O balanço geral do Es­ta­do referente ao exercício de 2010, último ano de gestão do ex-governador Alcides Rodrigues (à época PP, atualmente no PSB), ainda não foi julgado pela mesa di­retora da Assembleia Legislativa de Goiás. Quase quatro anos depois do último período do governo anterior, ainda não existe nenhuma previsão de quando as contas do ex-chefe do Executivo goiano passará por julgamento no Palácio Alfredo Nasser. Curiosamente, deputados tucanos estariam travando a realização da pauta que julgaria o destino político do ex-pepista.

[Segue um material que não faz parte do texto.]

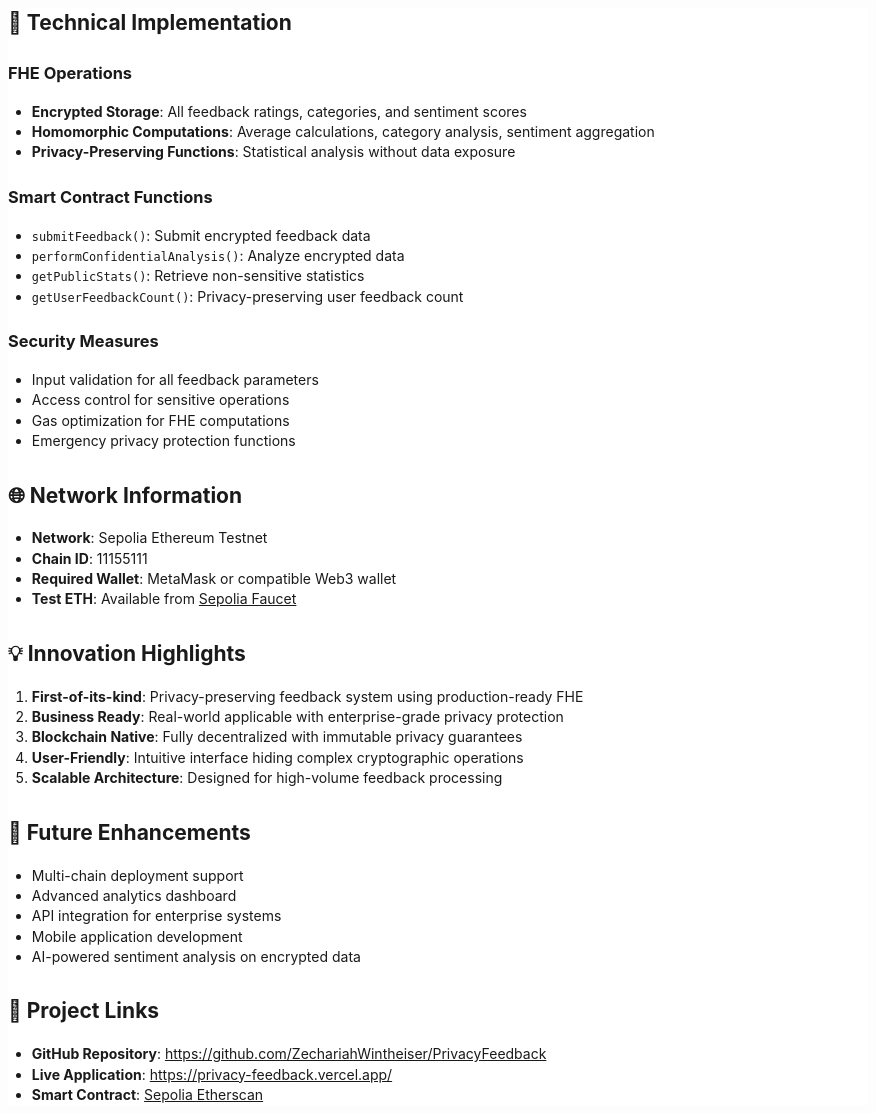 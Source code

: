 ## 🔧 Technical Implementation

### FHE Operations
- **Encrypted Storage**: All feedback ratings, categories, and sentiment scores
- **Homomorphic Computations**: Average calculations, category analysis, sentiment aggregation
- **Privacy-Preserving Functions**: Statistical analysis without data exposure

### Smart Contract Functions
- `submitFeedback()`: Submit encrypted feedback data
- `performConfidentialAnalysis()`: Analyze encrypted data
- `getPublicStats()`: Retrieve non-sensitive statistics
- `getUserFeedbackCount()`: Privacy-preserving user feedback count

### Security Measures
- Input validation for all feedback parameters
- Access control for sensitive operations
- Gas optimization for FHE computations
- Emergency privacy protection functions

## 🌐 Network Information

- **Network**: Sepolia Ethereum Testnet
- **Chain ID**: 11155111
- **Required Wallet**: MetaMask or compatible Web3 wallet
- **Test ETH**: Available from [Sepolia Faucet](https://sepoliafaucet.com/)

## 💡 Innovation Highlights

1. **First-of-its-kind**: Privacy-preserving feedback system using production-ready FHE
2. **Business Ready**: Real-world applicable with enterprise-grade privacy protection
3. **Blockchain Native**: Fully decentralized with immutable privacy guarantees
4. **User-Friendly**: Intuitive interface hiding complex cryptographic operations
5. **Scalable Architecture**: Designed for high-volume feedback processing

## 🔮 Future Enhancements

- Multi-chain deployment support
- Advanced analytics dashboard
- API integration for enterprise systems
- Mobile application development
- AI-powered sentiment analysis on encrypted data

## 🔗 Project Links

- **GitHub Repository**: https://github.com/ZechariahWintheiser/PrivacyFeedback
- **Live Application**: https://privacy-feedback.vercel.app/
- **Smart Contract**: [Sepolia Etherscan](https://sepolia.etherscan.io/address/0x6829060333a916C9839B9DB70374357419b68fa6)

Em março de 2012, a Comissão de Tributação, Finanças e Orça­men­to da Assembleia Legislativa votou pe­la rejeição das contas, acompanhando a sugestão do Tribunal de Con­tas do Estado (TCE), que emitiu parecer prévio pela rejeição do balanço referente ao ano de 2010. Desde então, a pauta que julgaria as contas do último ano de Alcides Rodrigues no comando do governo estadual tem sido postergada.

De acordo com o ditame prévio do TCE, que teve como relatora a conselheira Carla Cíntia Santillo, foram detectadas cinco irregularidades e três improbidades administrativas. Desde sua criação em 1953, esta foi a primeira vez em que a corte de contas do Estado emitiu parecer recomendando a rejeição das contas de um governador.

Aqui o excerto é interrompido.